Conventionally, a frequency of an oscillation circuit is trimmed to a target frequency under particular conditions at shipment and is shipped in a state that the frequency is adjusted. However, characteristics of each of devices constituting the oscillation circuit may fluctuate due to temperature dependence, voltage dependence, aging, external stress and the like, and frequency accuracy of an oscillation frequency of an oscillation circuit output may be deteriorated by being influenced by the fluctuation.
Therefore, conventionally, when high-accuracy oscillation output is required, calibration is performed by counting oscillation circuit clocks with a low-speed oscillation clock, an external pulse such as a communication pulse, or the like used as a reference clock. By using such a reference clock for calibration, it is possible to obtain high frequency accuracy. However, there may be a case where the reference clock for calibration cannot be used.
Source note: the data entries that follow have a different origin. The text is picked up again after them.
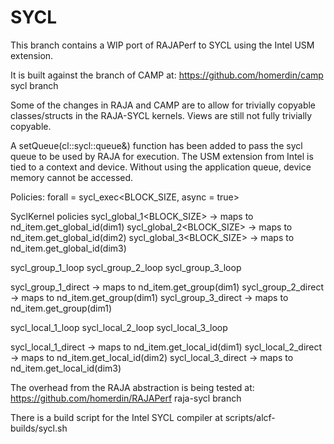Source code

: # SYCL

This branch contains a WIP port of RAJAPerf to SYCL using the Intel
USM extension.

It is built against the branch of CAMP at:
https://github.com/homerdin/camp sycl branch

Some of the changes in RAJA and CAMP are to allow for trivially
copyable classes/structs in the RAJA-SYCL kernels.  Views are 
still not fully trivially copyable.

A setQueue(cl::sycl::queue&) function has been added to pass the 
sycl queue to be used by RAJA for execution. The USM extension 
from Intel is tied to a context and device.  Without using the 
application queue, device memory cannot be accessed.

Policies:
forall = sycl_exec<BLOCK_SIZE, async = true>

SyclKernel policies
sycl_global_1<BLOCK_SIZE> -> maps to nd_item.get_global_id(dim1)
sycl_global_2<BLOCK_SIZE> -> maps to nd_item.get_global_id(dim2)
sycl_global_3<BLOCK_SIZE> -> maps to nd_item.get_global_id(dim3)

sycl_group_1_loop
sycl_group_2_loop
sycl_group_3_loop

sycl_group_1_direct -> maps to nd_item.get_group(dim1)
sycl_group_2_direct -> maps to nd_item.get_group(dim1)
sycl_group_3_direct -> maps to nd_item.get_group(dim1)

sycl_local_1_loop
sycl_local_2_loop
sycl_local_3_loop

sycl_local_1_direct -> maps to nd_item.get_local_id(dim1)
sycl_local_2_direct -> maps to nd_item.get_local_id(dim2)
sycl_local_3_direct -> maps to nd_item.get_local_id(dim3)

The overhead from the RAJA abstraction is being tested at:
https://github.com/homerdin/RAJAPerf raja-sycl branch

There is a build script for the Intel SYCL compiler at
scripts/alcf-builds/sycl.sh
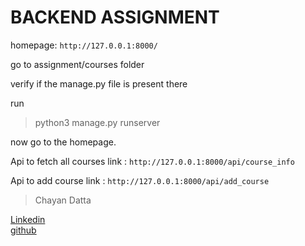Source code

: # BACKEND ASSIGNMENT

homepage: `http://127.0.0.1:8000/`

go to assignment/courses folder

verify if the manage.py file is present there

run 
> python3 manage.py runserver

now go to the homepage.


Api to fetch all courses link : `http://127.0.0.1:8000/api/course_info`

Api to add course link : `http://127.0.0.1:8000/api/add_course`


> Chayan Datta

[Linkedin](https://www.linkedin.com/in/chayandatta/) <br>
[github](https://github.com/chayandatta)

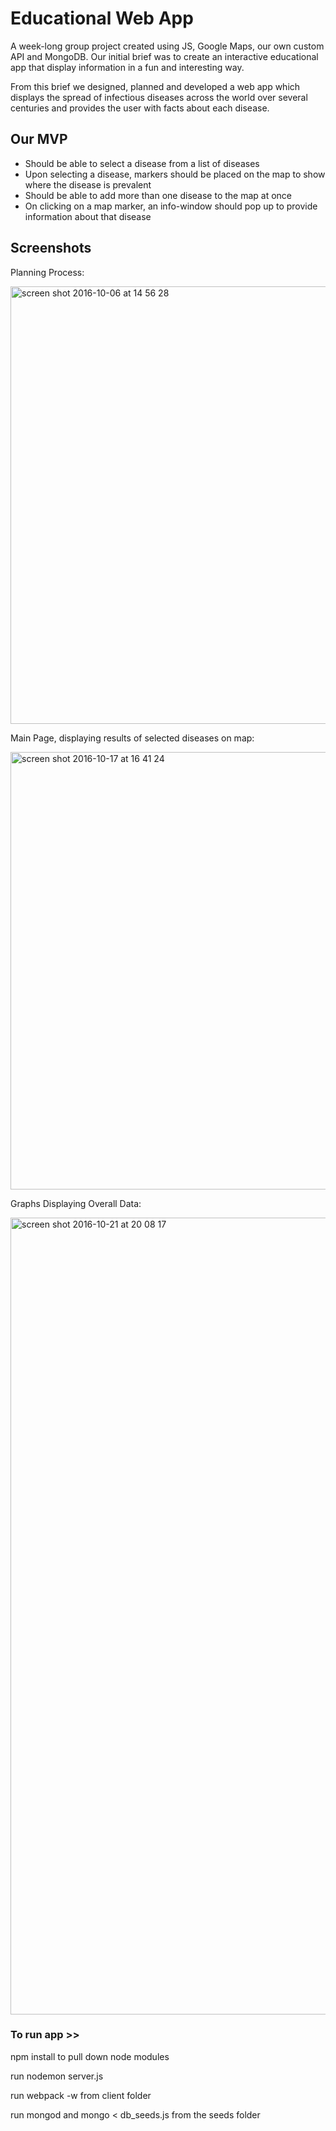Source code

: # Educational Web App

A week-long group project created using JS, Google Maps, our own custom API and MongoDB.
Our initial brief was to create an interactive educational app that display information in a fun and interesting way.  

From this brief we designed, planned and developed a web app which displays the spread of infectious diseases across the world over several centuries and provides the user with facts about each disease. 


## Our MVP

- Should be able to select a disease from a list of diseases
- Upon selecting a disease, markers should be placed on the map to show where the disease is prevalent
- Should be able to add more than one disease to the map at once
- On clicking on a map marker, an info-window should pop up to provide information about that disease 


## Screenshots

Planning Process:

<img width="700" alt="screen shot 2016-10-06 at 14 56 28" src="https://cloud.githubusercontent.com/assets/17990363/19608417/190b5844-97c9-11e6-86af-9809676254c7.png">


Main Page, displaying results of selected diseases on map:

<img width="700" alt="screen shot 2016-10-17 at 16 41 24" src="https://cloud.githubusercontent.com/assets/17990363/19608472/8cdd443a-97c9-11e6-900f-5e6ce4a5578e.png">


Graphs Displaying Overall Data:

<img width="1275" alt="screen shot 2016-10-21 at 20 08 17" src="https://cloud.githubusercontent.com/assets/17990363/19608648/95b2e5c8-97ca-11e6-9740-881103f83766.png">




### To run app >>
npm install to pull down node modules

run nodemon server.js

run webpack -w from client folder

run mongod and mongo < db_seeds.js from the seeds folder

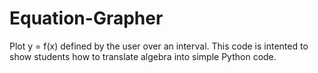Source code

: # Equation-Grapher
Plot y = f(x) defined by the user over an interval.
This code is intented to show students how to translate algebra into simple Python code.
Therefore, an apparatus which performs frequency adjustment without using the reference clock for calibration is examined. For example, a method is conceivable in which an oscillation frequency is adjusted by generating a pulse with a sufficient width, counting the number of output clocks of an oscillation circuit during a period of occurrence of the pulse and estimating the oscillation frequency based on the pulse width and a count value.
Especially in a case of configuring an oscillation circuit on a semiconductor apparatus, it is possible to construct a system which is advantageous for integration by controlling an oscillation frequency without using a reference clock by a crystal vibrator or the like.
In conventional methods for adjusting an oscillation frequency, however, there is a problem that power consumption relatively increases, and it is difficult to secure accuracy due to a factor of fluctuation in each characteristic so that it is not possible to perform high-accuracy oscillation frequency control.